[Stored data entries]
####################

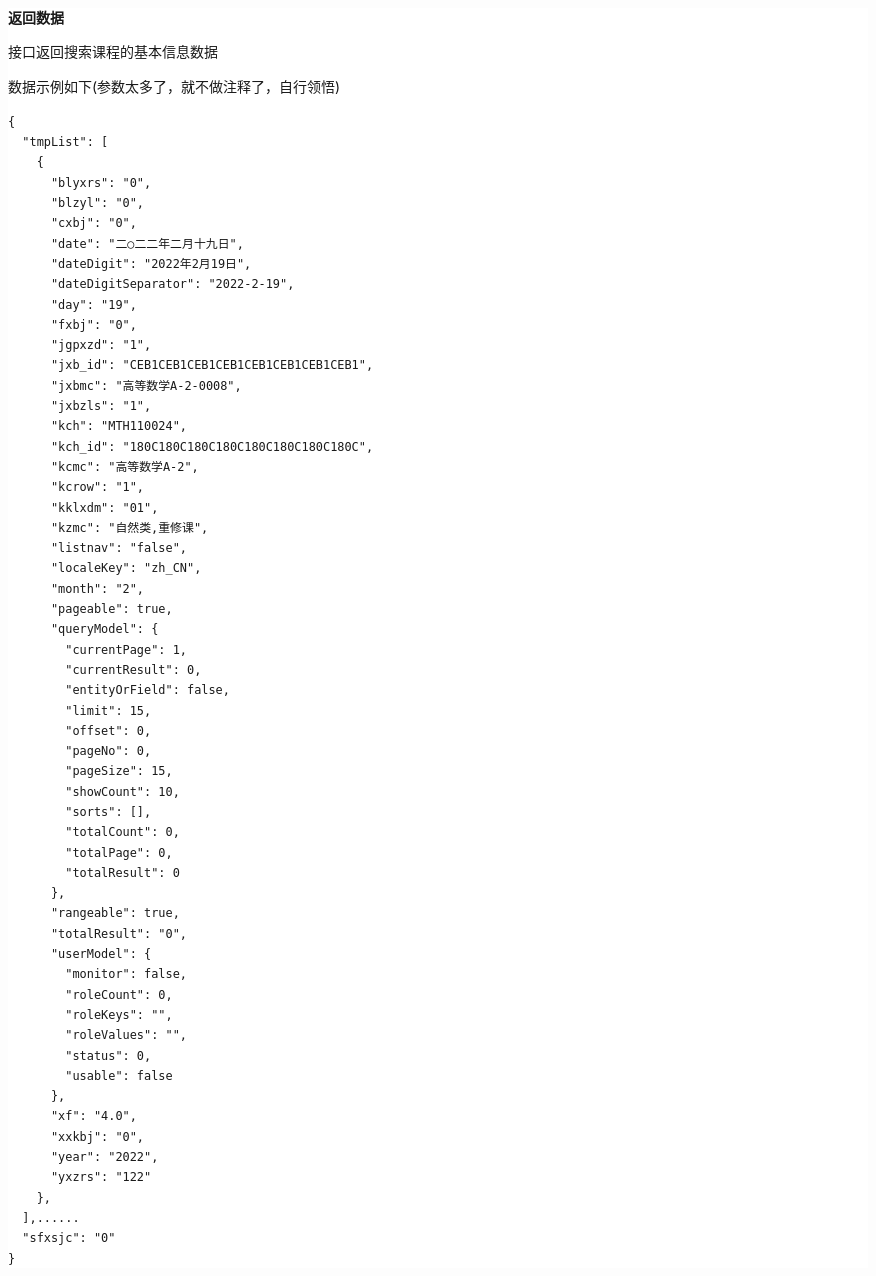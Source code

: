 **返回数据** 

接口返回搜索课程的基本信息数据

数据示例如下(参数太多了，就不做注释了，自行领悟)

```
{
  "tmpList": [
    {
      "blyxrs": "0",
      "blzyl": "0",
      "cxbj": "0",
      "date": "二○二二年二月十九日",
      "dateDigit": "2022年2月19日",
      "dateDigitSeparator": "2022-2-19",
      "day": "19",
      "fxbj": "0",
      "jgpxzd": "1",
      "jxb_id": "CEB1CEB1CEB1CEB1CEB1CEB1CEB1CEB1",
      "jxbmc": "高等数学A-2-0008",
      "jxbzls": "1",
      "kch": "MTH110024",
      "kch_id": "180C180C180C180C180C180C180C180C",
      "kcmc": "高等数学A-2",
      "kcrow": "1",
      "kklxdm": "01",
      "kzmc": "自然类,重修课",
      "listnav": "false",
      "localeKey": "zh_CN",
      "month": "2",
      "pageable": true,
      "queryModel": {
        "currentPage": 1,
        "currentResult": 0,
        "entityOrField": false,
        "limit": 15,
        "offset": 0,
        "pageNo": 0,
        "pageSize": 15,
        "showCount": 10,
        "sorts": [],
        "totalCount": 0,
        "totalPage": 0,
        "totalResult": 0
      },
      "rangeable": true,
      "totalResult": "0",
      "userModel": {
        "monitor": false,
        "roleCount": 0,
        "roleKeys": "",
        "roleValues": "",
        "status": 0,
        "usable": false
      },
      "xf": "4.0",
      "xxkbj": "0",
      "year": "2022",
      "yxzrs": "122"
    },
  ],......
  "sfxsjc": "0"
}
```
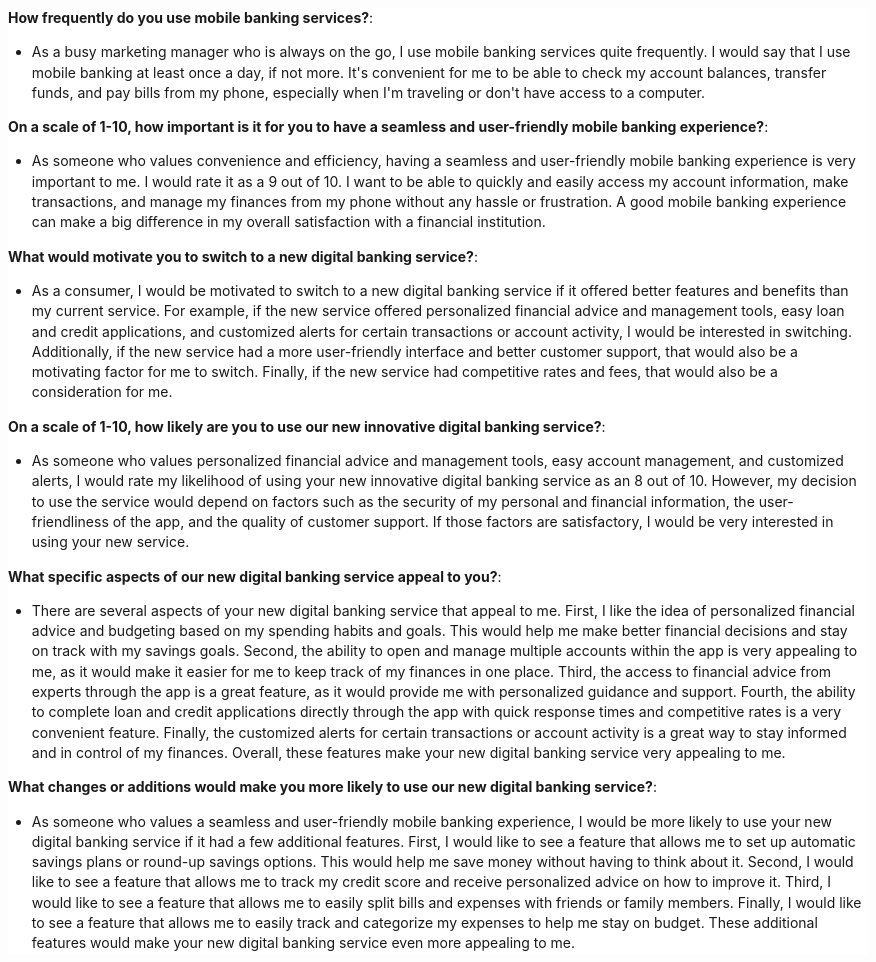 **How frequently do you use mobile banking services?**: 

- As a busy marketing manager who is always on the go, I use mobile banking services quite frequently. I would say that I use mobile banking at least once a day, if not more. It's convenient for me to be able to check my account balances, transfer funds, and pay bills from my phone, especially when I'm traveling or don't have access to a computer.

**On a scale of 1-10, how important is it for you to have a seamless and user-friendly mobile banking experience?**: 

- As someone who values convenience and efficiency, having a seamless and user-friendly mobile banking experience is very important to me. I would rate it as a 9 out of 10. I want to be able to quickly and easily access my account information, make transactions, and manage my finances from my phone without any hassle or frustration. A good mobile banking experience can make a big difference in my overall satisfaction with a financial institution.

**What would motivate you to switch to a new digital banking service?**: 

- As a consumer, I would be motivated to switch to a new digital banking service if it offered better features and benefits than my current service. For example, if the new service offered personalized financial advice and management tools, easy loan and credit applications, and customized alerts for certain transactions or account activity, I would be interested in switching. Additionally, if the new service had a more user-friendly interface and better customer support, that would also be a motivating factor for me to switch. Finally, if the new service had competitive rates and fees, that would also be a consideration for me.

**On a scale of 1-10, how likely are you to use our new innovative digital banking service?**: 

- As someone who values personalized financial advice and management tools, easy account management, and customized alerts, I would rate my likelihood of using your new innovative digital banking service as an 8 out of 10. However, my decision to use the service would depend on factors such as the security of my personal and financial information, the user-friendliness of the app, and the quality of customer support. If those factors are satisfactory, I would be very interested in using your new service.

**What specific aspects of our new digital banking service appeal to you?**: 

- There are several aspects of your new digital banking service that appeal to me. First, I like the idea of personalized financial advice and budgeting based on my spending habits and goals. This would help me make better financial decisions and stay on track with my savings goals. Second, the ability to open and manage multiple accounts within the app is very appealing to me, as it would make it easier for me to keep track of my finances in one place. Third, the access to financial advice from experts through the app is a great feature, as it would provide me with personalized guidance and support. Fourth, the ability to complete loan and credit applications directly through the app with quick response times and competitive rates is a very convenient feature. Finally, the customized alerts for certain transactions or account activity is a great way to stay informed and in control of my finances. Overall, these features make your new digital banking service very appealing to me.

**What changes or additions would make you more likely to use our new digital banking service?**: 

- As someone who values a seamless and user-friendly mobile banking experience, I would be more likely to use your new digital banking service if it had a few additional features. First, I would like to see a feature that allows me to set up automatic savings plans or round-up savings options. This would help me save money without having to think about it. Second, I would like to see a feature that allows me to track my credit score and receive personalized advice on how to improve it. Third, I would like to see a feature that allows me to easily split bills and expenses with friends or family members. Finally, I would like to see a feature that allows me to easily track and categorize my expenses to help me stay on budget. These additional features would make your new digital banking service even more appealing to me.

####################

### TASK STATEMENT
Reproduce the lines above, beginning at the line with "- As someone who values personalized" and stopping after the line with "specific aspects of", exactly as they are.

### SOLUTION
- As someone who values personalized financial advice and management tools, easy account management, and customized alerts, I would rate my likelihood of using your new innovative digital banking service as an 8 out of 10. However, my decision to use the service would depend on factors such as the security of my personal and financial information, the user-friendliness of the app, and the quality of customer support. If those factors are satisfactory, I would be very interested in using your new service.

**What specific aspects of our new digital banking service appeal to you?**: 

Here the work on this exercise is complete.